## WHAT TO DO
Some entries follow. Reproduce exactly the lines starting at the one with "Girvan-Newman identifies each" and stopping after the one with "Cancer Centre and".

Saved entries
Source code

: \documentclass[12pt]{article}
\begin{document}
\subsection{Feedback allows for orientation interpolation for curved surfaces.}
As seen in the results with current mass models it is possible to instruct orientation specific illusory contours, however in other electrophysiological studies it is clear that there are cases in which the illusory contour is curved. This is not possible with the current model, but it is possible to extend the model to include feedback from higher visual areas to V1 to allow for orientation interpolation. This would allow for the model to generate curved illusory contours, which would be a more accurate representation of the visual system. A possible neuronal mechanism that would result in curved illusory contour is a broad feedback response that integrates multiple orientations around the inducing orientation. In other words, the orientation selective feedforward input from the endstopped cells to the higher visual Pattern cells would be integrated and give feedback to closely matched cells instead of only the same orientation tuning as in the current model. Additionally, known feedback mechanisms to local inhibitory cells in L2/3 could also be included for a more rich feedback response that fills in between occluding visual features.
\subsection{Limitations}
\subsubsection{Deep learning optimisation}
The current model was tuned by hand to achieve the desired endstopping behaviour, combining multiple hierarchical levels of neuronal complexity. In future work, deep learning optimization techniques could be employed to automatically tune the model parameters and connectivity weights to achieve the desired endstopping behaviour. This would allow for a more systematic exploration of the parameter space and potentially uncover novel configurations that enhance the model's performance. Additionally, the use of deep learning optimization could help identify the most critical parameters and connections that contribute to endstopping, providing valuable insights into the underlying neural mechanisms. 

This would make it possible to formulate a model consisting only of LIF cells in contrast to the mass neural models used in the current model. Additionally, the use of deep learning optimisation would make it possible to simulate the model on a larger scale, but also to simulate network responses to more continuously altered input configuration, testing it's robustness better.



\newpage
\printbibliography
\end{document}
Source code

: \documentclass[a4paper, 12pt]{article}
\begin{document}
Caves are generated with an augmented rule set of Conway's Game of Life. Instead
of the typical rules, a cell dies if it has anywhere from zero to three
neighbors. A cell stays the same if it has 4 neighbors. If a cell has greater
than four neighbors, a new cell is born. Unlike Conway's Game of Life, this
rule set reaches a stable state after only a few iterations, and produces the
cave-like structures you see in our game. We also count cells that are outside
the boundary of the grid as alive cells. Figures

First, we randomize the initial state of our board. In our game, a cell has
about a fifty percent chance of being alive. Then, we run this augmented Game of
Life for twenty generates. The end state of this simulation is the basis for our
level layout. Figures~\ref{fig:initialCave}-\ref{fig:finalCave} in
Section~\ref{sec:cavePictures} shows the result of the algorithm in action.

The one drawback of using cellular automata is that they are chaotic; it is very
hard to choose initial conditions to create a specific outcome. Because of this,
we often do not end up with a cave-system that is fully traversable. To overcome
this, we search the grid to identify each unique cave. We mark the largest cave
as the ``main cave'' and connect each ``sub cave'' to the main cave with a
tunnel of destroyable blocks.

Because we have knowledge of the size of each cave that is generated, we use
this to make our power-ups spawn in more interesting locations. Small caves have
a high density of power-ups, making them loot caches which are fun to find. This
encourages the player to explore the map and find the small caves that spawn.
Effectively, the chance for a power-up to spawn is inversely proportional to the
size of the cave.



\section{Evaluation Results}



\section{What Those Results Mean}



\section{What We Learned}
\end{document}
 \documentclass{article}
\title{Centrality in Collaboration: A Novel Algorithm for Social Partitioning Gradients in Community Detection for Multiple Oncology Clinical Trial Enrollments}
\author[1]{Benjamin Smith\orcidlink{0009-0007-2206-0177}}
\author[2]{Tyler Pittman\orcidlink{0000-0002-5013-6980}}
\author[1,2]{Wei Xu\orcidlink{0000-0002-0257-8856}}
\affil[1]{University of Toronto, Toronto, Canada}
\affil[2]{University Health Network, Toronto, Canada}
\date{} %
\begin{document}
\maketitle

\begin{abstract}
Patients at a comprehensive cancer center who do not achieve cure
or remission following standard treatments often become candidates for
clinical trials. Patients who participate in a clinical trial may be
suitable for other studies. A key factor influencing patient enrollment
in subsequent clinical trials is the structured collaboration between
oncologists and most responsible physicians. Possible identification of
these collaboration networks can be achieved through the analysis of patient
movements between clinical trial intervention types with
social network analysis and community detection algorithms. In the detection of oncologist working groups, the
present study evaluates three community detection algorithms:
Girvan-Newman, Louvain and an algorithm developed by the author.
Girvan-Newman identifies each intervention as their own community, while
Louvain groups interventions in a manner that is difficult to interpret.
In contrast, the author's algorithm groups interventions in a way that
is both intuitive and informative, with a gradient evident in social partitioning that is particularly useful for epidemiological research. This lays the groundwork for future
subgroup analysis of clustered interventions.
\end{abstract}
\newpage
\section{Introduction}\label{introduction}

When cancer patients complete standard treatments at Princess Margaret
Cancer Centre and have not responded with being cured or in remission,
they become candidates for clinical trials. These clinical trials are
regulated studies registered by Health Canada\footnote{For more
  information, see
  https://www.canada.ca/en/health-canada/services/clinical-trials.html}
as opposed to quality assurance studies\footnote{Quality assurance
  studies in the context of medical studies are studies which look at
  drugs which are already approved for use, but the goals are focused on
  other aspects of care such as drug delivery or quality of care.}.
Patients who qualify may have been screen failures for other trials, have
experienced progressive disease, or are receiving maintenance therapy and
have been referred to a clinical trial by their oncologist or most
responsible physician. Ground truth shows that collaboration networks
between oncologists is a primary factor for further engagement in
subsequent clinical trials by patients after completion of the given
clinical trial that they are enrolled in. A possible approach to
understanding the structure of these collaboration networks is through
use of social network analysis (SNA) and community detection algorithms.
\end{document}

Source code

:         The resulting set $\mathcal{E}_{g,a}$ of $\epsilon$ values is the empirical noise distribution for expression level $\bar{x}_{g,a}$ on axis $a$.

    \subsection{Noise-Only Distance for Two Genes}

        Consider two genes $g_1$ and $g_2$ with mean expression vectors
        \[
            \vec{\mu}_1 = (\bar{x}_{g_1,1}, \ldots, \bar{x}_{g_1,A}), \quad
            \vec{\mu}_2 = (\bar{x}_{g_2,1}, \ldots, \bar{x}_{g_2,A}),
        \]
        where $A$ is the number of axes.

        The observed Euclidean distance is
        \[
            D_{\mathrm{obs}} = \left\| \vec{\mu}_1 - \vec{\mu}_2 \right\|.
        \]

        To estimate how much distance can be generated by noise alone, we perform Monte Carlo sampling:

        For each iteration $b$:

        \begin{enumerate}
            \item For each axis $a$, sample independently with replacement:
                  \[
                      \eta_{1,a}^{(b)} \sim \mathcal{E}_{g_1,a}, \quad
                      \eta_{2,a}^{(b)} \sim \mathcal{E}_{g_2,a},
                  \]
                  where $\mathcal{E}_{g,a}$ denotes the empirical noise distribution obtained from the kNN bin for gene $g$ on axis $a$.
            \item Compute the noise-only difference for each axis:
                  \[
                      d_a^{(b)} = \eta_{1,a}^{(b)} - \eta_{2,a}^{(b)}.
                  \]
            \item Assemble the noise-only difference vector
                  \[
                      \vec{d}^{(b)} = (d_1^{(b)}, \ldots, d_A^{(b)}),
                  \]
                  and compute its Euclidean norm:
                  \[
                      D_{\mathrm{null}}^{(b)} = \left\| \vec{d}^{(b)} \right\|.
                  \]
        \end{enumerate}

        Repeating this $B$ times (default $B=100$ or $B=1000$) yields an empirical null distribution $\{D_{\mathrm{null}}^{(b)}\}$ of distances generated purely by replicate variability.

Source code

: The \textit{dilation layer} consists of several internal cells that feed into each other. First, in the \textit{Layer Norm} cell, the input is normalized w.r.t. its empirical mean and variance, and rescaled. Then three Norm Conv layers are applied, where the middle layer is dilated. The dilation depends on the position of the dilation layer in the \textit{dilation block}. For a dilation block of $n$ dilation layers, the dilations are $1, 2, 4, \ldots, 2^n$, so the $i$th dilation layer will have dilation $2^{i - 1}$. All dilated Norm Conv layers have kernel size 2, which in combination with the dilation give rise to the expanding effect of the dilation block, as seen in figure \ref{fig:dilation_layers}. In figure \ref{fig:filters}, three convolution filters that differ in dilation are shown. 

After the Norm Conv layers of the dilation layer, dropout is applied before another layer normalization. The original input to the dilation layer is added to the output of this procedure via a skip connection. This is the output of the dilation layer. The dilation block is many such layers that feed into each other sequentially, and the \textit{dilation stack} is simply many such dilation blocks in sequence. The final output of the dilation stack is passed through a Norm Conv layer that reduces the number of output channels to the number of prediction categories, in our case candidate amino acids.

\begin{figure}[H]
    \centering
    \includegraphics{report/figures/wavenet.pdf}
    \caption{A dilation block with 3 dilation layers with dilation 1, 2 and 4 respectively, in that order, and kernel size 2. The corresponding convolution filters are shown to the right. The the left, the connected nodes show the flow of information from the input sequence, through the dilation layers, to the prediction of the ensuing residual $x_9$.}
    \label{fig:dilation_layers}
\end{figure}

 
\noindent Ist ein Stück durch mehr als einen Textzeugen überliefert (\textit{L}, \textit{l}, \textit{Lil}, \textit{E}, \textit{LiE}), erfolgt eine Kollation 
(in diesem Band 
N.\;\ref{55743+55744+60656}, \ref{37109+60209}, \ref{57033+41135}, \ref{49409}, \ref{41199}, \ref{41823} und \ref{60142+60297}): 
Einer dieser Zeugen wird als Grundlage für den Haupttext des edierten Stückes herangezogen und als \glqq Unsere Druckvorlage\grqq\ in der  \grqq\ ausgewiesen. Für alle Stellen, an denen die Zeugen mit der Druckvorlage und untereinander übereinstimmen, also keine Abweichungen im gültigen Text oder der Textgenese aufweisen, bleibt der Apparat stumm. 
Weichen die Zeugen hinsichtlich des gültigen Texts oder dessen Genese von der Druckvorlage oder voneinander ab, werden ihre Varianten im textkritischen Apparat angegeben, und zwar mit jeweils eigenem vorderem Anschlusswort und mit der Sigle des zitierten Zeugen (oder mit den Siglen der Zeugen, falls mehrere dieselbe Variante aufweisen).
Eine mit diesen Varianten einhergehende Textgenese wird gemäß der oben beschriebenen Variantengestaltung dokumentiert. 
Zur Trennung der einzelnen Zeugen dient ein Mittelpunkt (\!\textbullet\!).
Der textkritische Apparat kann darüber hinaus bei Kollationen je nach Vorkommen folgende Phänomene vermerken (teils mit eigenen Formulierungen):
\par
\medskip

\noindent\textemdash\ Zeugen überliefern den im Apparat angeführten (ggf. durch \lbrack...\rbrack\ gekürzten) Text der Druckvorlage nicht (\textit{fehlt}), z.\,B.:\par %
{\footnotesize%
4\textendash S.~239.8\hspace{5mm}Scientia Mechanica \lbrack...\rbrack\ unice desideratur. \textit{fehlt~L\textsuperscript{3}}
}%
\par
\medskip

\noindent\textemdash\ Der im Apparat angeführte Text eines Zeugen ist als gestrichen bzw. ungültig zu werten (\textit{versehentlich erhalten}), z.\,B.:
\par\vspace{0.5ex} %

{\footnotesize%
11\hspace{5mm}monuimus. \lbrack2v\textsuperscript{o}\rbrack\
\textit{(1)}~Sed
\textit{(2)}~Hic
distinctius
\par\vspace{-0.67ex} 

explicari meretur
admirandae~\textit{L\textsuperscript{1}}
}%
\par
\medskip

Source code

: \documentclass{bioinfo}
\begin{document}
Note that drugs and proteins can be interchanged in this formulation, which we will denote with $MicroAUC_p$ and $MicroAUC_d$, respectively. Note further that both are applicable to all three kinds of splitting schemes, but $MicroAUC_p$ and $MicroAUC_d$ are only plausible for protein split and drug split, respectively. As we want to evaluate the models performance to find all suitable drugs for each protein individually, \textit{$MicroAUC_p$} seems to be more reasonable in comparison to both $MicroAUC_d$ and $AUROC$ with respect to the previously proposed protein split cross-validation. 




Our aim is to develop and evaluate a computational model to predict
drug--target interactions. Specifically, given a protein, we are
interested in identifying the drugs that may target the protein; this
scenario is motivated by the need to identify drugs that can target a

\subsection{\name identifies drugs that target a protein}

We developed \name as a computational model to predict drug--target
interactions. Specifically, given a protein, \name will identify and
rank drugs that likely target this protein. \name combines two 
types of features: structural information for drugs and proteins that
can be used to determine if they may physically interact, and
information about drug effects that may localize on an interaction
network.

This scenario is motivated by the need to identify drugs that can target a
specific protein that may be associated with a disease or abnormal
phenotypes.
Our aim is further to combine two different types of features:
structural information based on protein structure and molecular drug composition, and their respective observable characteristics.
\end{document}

## RESPONSE FOR THIS EXERCISE
Girvan-Newman identifies each intervention as their own community, while
Louvain groups interventions in a manner that is difficult to interpret.
In contrast, the author's algorithm groups interventions in a way that
is both intuitive and informative, with a gradient evident in social partitioning that is particularly useful for epidemiological research. This lays the groundwork for future
subgroup analysis of clustered interventions.
\end{abstract}
\newpage
\section{Introduction}\label{introduction}

When cancer patients complete standard treatments at Princess Margaret
Cancer Centre and have not responded with being cured or in remission,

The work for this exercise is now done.